Burgerlijk Wetboek Boek 8 (BW)
Artikel 1109 1 De afzender is bevoegd de overeenkomst op te zeggen, wanneer hem door de vervoerder is medegedeeld dat geen voertuig op de overeengekomen plaats of tijd voor het vervoer aanwezig is of zal kunnen zijn.
2 Hij kan deze bevoegdheid slechts uitoefenen terstond na ontvangst van deze mededeling.

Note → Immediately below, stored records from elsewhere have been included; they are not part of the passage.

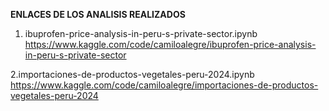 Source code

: **ENLACES DE LOS ANALISIS REALIZADOS**

1. ibuprofen-price-analysis-in-peru-s-private-sector.ipynb
    https://www.kaggle.com/code/camiloalegre/ibuprofen-price-analysis-in-peru-s-private-sector

2.importaciones-de-productos-vegetales-peru-2024.ipynb
    https://www.kaggle.com/code/camiloalegre/importaciones-de-productos-vegetales-peru-2024
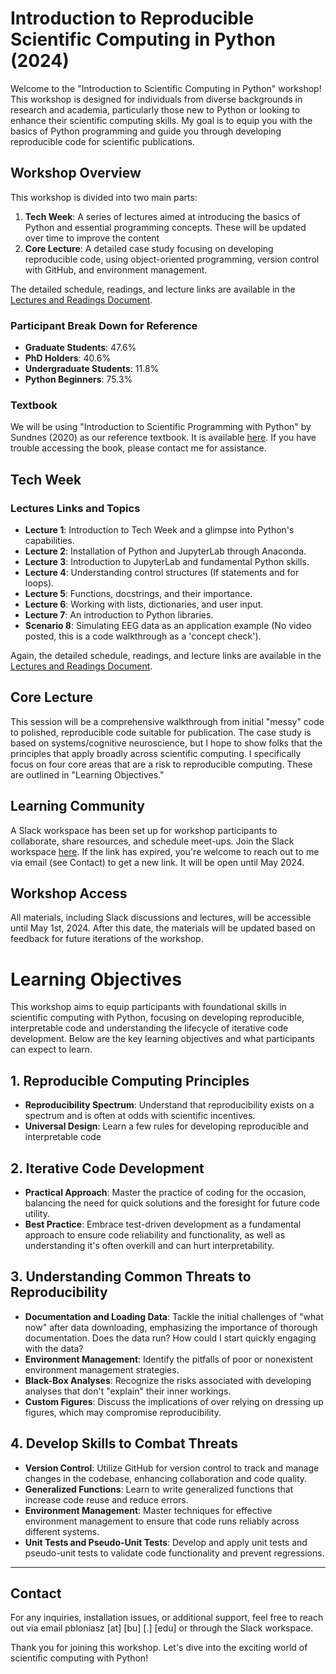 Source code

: # Introduction to Reproducible Scientific Computing in Python (2024)

Welcome to the "Introduction to Scientific Computing in Python" workshop! This workshop is designed for individuals from diverse backgrounds in research and academia, particularly those new to Python or looking to enhance their scientific computing skills. My goal is to equip you with the basics of Python programming and guide you through developing reproducible code for scientific publications.

## Workshop Overview

This workshop is divided into two main parts:
1. **Tech Week**: A series of lectures aimed at introducing the basics of Python and essential programming concepts. These will be updated over time to improve the content
2. **Core Lecture**: A detailed case study focusing on developing reproducible code, using object-oriented programming, version control with GitHub, and environment management.

The detailed schedule, readings, and lecture links are available in the [Lectures and Readings Document](https://docs.google.com/document/d/1Lw028s8jWCJKuTR0tgCjiVZnHqx4YfZZNPZ7ltWoicE/edit). 


### Participant Break Down for Reference

- **Graduate Students**: 47.6%
- **PhD Holders**: 40.6%
- **Undergraduate Students**: 11.8%
- **Python Beginners**: 75.3%

### Textbook

We will be using "Introduction to Scientific Programming with Python" by Sundnes (2020) as our reference textbook. It is available [here](https://link.springer.com/book/10.1007/978-3-030-50356-7). If you have trouble accessing the book, please contact me for assistance.

## Tech Week

### Lectures Links and Topics

- **Lecture 1**: Introduction to Tech Week and a glimpse into Python's capabilities.
- **Lecture 2**: Installation of Python and JupyterLab through Anaconda.
- **Lecture 3**: Introduction to JupyterLab and fundamental Python skills.
- **Lecture 4**: Understanding control structures (If statements and for loops).
- **Lecture 5**: Functions, docstrings, and their importance.
- **Lecture 6**: Working with lists, dictionaries, and user input.
- **Lecture 7**: An introduction to Python libraries.
- **Scenario 8**: Simulating EEG data as an application example (No video posted, this is a code walkthrough as a 'concept check').

Again, the detailed schedule, readings, and lecture links are available in the [Lectures and Readings Document](https://docs.google.com/document/d/1Lw028s8jWCJKuTR0tgCjiVZnHqx4YfZZNPZ7ltWoicE/edit). 

## Core Lecture

This session will be a comprehensive walkthrough from initial "messy" code to polished, reproducible code suitable for publication. The case study is based on systems/cognitive neuroscience, but I hope to show folks that  the principles that apply broadly across scientific computing. I specifically focus on four core areas that are a risk to reproducible computing. These are outlined in "Learning Objectives."


## Learning Community

A Slack workspace has been set up for workshop participants to collaborate, share resources, and schedule meet-ups. Join the Slack workspace [here](https://join.slack.com/t/introtoscient-0s65205/shared_invite/zt-2cabi4e0w-qlMKHKV8yN_Pbw2IdSTaLw). If the link has expired, you're welcome to reach out to me via email (see Contact) to get a new link. It will be open until May 2024. 

## Workshop Access

All materials, including Slack discussions and lectures, will be accessible until May 1st, 2024. After this date, the materials will be updated based on feedback for future iterations of the workshop.

# Learning Objectives

This workshop aims to equip participants with foundational skills in scientific computing with Python, focusing on developing reproducible, interpretable code and understanding the lifecycle of iterative code development. Below are the key learning objectives and what participants can expect to learn.

## 1. Reproducible Computing Principles

- **Reproducibility Spectrum**: Understand that reproducibility exists on a spectrum and is often at odds with scientific incentives.
- **Universal Design**: Learn a few rules for developing reproducible and interpretable code 

## 2. Iterative Code Development

- **Practical Approach**: Master the practice of coding for the occasion, balancing the need for quick solutions and the foresight for future code utility.
- **Best Practice**: Embrace test-driven development as a fundamental approach to ensure code reliability and functionality, as well as understanding it's often overkill and can hurt interpretability. 

## 3. Understanding Common Threats to Reproducibility

- **Documentation and Loading Data**: Tackle the initial challenges of "what now" after data downloading, emphasizing the importance of thorough documentation. Does the data run? How could I start quickly engaging with the data?
- **Environment Management**: Identify the pitfalls of poor or nonexistent environment management strategies.
- **Black-Box Analyses**: Recognize the risks associated with developing analyses that don't "explain" their inner workings.
- **Custom Figures**: Discuss the implications of over relying on dressing up figures, which may compromise reproducibility.

## 4. Develop Skills to Combat Threats

- **Version Control**: Utilize GitHub for version control to track and manage changes in the codebase, enhancing collaboration and code quality.
- **Generalized Functions**: Learn to write generalized functions that increase code reuse and reduce errors.
- **Environment Management**: Master techniques for effective environment management to ensure that code runs reliably across different systems.
- **Unit Tests and Pseudo-Unit Tests**: Develop and apply unit tests and pseudo-unit tests to validate code functionality and prevent regressions.

---

## Contact

For any inquiries, installation issues, or additional support, feel free to reach out via email pbloniasz [at] [bu] [.] [edu] or through the Slack workspace.

Thank you for joining this workshop. Let's dive into the exciting world of scientific computing with Python!


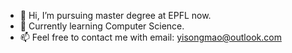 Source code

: - 👋 Hi, I’m pursuing master degree at EPFL now.
- 🌱 Currently learning Computer Science.
- 📫 Feel free to contact me with email: yisongmao@outlook.com

<!---
Code-Slaughter/Code-Slaughter is a ✨ special ✨ repository because its `README.md` (this file) appears on your GitHub profile.
You can click the Preview link to take a look at your changes.
--->
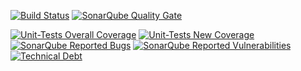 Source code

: [![Build Status](https://travis-ci.org/Slohrsh/maven_seminar.svg?branch=master)](https://travis-ci.org/Slohrsh/maven_seminar)
[![SonarQube Quality Gate](https://sonarcloud.io/api/badges/gate?key=org.sonar:sonar-coverage-evolution-plugin&template=FLAT)](https://sonarcloud.io/dashboard?id=com.slohrsh.example%3Aspring-boot-example)


[![Unit-Tests Overall Coverage](https://sonarcloud.io/api/badges/measure?key=org.sonar:sonar-coverage-evolution-plugin&metric=coverage&template=FLAT)](https://sonarcloud.io/dashboard?id=org.sonar%3Asonar-coverage-evolution-plugin)
[![Unit-Tests New Coverage](https://sonarcloud.io/api/badges/measure?key=org.sonar:sonar-coverage-evolution-plugin&metric=new_coverage&template=FLAT)](https://sonarcloud.io/dashboard?id=org.sonar%3Asonar-coverage-evolution-plugin)
[![SonarQube Reported Bugs](https://sonarcloud.io/api/badges/measure?key=org.sonar:sonar-coverage-evolution-plugin&metric=bugs&template=FLAT)](https://sonarcloud.io/dashboard?id=org.sonar%3Asonar-coverage-evolution-plugin)
[![SonarQube Reported Vulnerabilities](https://sonarcloud.io/api/badges/measure?key=org.sonar:sonar-coverage-evolution-plugin&metric=vulnerabilities&template=FLAT)](https://sonarcloud.io/dashboard?id=org.sonar%3Asonar-coverage-evolution-plugin)
[![Technical Debt](https://sonarcloud.io/api/badges/measure?key=org.sonar:sonar-coverage-evolution-plugin&metric=sqale_debt_ratio&template=FLAT)](https://sonarcloud.io/dashboard?id=org.sonar%3Asonar-coverage-evolution-plugin)
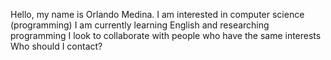 Hello, my name is Orlando Medina.
I am interested in computer science (programming)
I am currently learning English and researching programming
I look to collaborate with people who have the same interests
Who should I contact?

<!---
Sofos1024/Sofos1024 is a ✨ special ✨ repository because its `README.md` (this file) appears on your GitHub profile.
You can click the Preview link to take a look at your changes.
--->
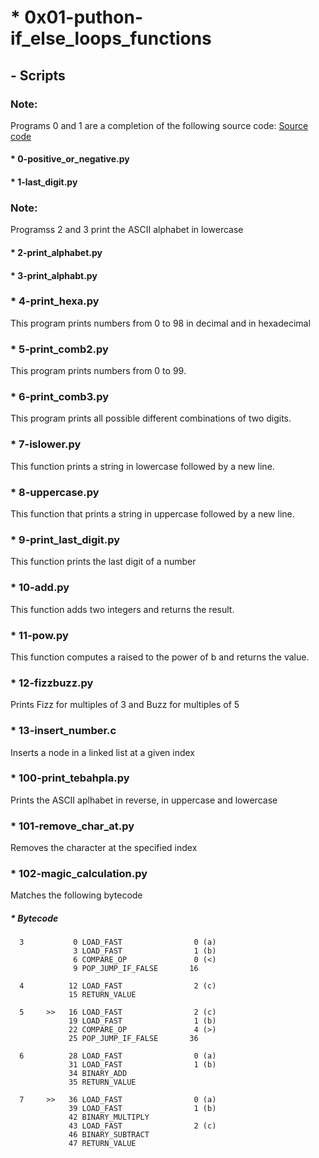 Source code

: # * 0x01-puthon-if_else_loops_functions

## - Scripts

### Note:
Programs 0 and 1 are a completion of the following source code:
[Source code](https://github.com/alx-tools/0x01.py/tree/master)
#### * 0-positive_or_negative.py
#### * 1-last_digit.py
### Note:
Programss 2 and 3 print the ASCII alphabet in lowercase
#### * 2-print_alphabet.py
#### * 3-print_alphabt.py
### * 4-print_hexa.py
This program prints numbers from 0 to 98 in decimal and in hexadecimal
### * 5-print_comb2.py
This program prints numbers from 0 to 99.
### * 6-print_comb3.py
This program prints all possible different combinations of two digits.
### * 7-islower.py
This function prints a string in lowercase followed by a new line.
### * 8-uppercase.py
This function that prints a string in uppercase followed by a new line.
### * 9-print_last_digit.py
This function prints the last digit of a number
### * 10-add.py
This function adds two integers and returns the result.
### * 11-pow.py
This function computes a raised to the power of b and returns the value.
### * 12-fizzbuzz.py
Prints Fizz for multiples of 3 and Buzz for multiples of 5
### * 13-insert_number.c
Inserts a node in a linked list at a given index
### * 100-print_tebahpla.py
Prints the ASCII aplhabet in reverse, in uppercase and lowercase 
### * 101-remove_char_at.py
Removes the character at the specified index
### * 102-magic_calculation.py
Matches the following bytecode
##### * Bytecode

	  3           0 LOAD_FAST                0 (a)
        	      3 LOAD_FAST                1 (b)
	              6 COMPARE_OP               0 (<)
	              9 POP_JUMP_IF_FALSE       16

	  4          12 LOAD_FAST                2 (c)
	             15 RETURN_VALUE
	
	  5     >>   16 LOAD_FAST                2 (c)
	             19 LOAD_FAST                1 (b)
	             22 COMPARE_OP               4 (>)
	             25 POP_JUMP_IF_FALSE       36
	
	  6          28 LOAD_FAST                0 (a)
	             31 LOAD_FAST                1 (b)
	             34 BINARY_ADD
	             35 RETURN_VALUE

	  7     >>   36 LOAD_FAST                0 (a)
	             39 LOAD_FAST                1 (b)
	             42 BINARY_MULTIPLY
	             43 LOAD_FAST                2 (c)
	             46 BINARY_SUBTRACT
	             47 RETURN_VALUE
	
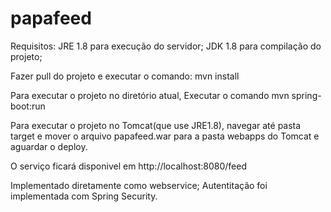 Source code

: # papafeed

Requisitos: JRE 1.8 para execução do servidor;
			JDK 1.8 para compilação do projeto;

Fazer pull do projeto e executar o comando: mvn install

Para executar o projeto no diretório atual, Executar o comando mvn spring-boot:run

Para executar o projeto no Tomcat(que use JRE1.8), navegar até pasta target e mover o arquivo papafeed.war para a pasta webapps do Tomcat e aguardar o deploy.

O serviço ficará disponivel em http://localhost:8080/feed

Implementado diretamente como webservice;
Autentitação foi implementada com Spring Security.
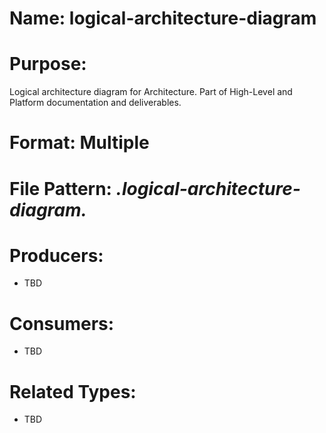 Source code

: # Name: logical-architecture-diagram

# Purpose:
Logical architecture diagram for Architecture. Part of High-Level and Platform documentation and deliverables.

# Format: Multiple

# File Pattern: *.logical-architecture-diagram.*

# Producers:
- TBD

# Consumers:
- TBD

# Related Types:
- TBD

3 Indien bij gebreke van de ontvangst van een mededeling, als bedoeld in het eerste lid, het de afzender uit anderen hoofde bekend is, dat het voertuig niet op de overeengekomen plaats of tijd voor het vervoer aanwezig is of kan zijn, is hij, zonder dat enige ingebrekestelling is vereist, bevoegd de overeenkomst op te zeggen, doch slechts binnen een redelijke termijn nadat hem dit bekend was; gelijke bevoegdheid komt hem toe, indien hem na ontvangst van een mededeling, als bedoeld in het eerste lid, uit anderen hoofde bekend wordt, dat het voertuig op grond van andere omstandigheden dan welke de vervoerder tot zijn mededeling brachten, niet op de overeengekomen plaats of tijd voor het vervoer aanwezig is of kan zijn.
4 De opzegging geschiedt door een mondelinge of schriftelijke kennisgeving of enig ander bericht, waarvan de ontvangst duidelijk aantoonbaar is, en de overeenkomst eindigt op het ogenblik van ontvangst daarvan.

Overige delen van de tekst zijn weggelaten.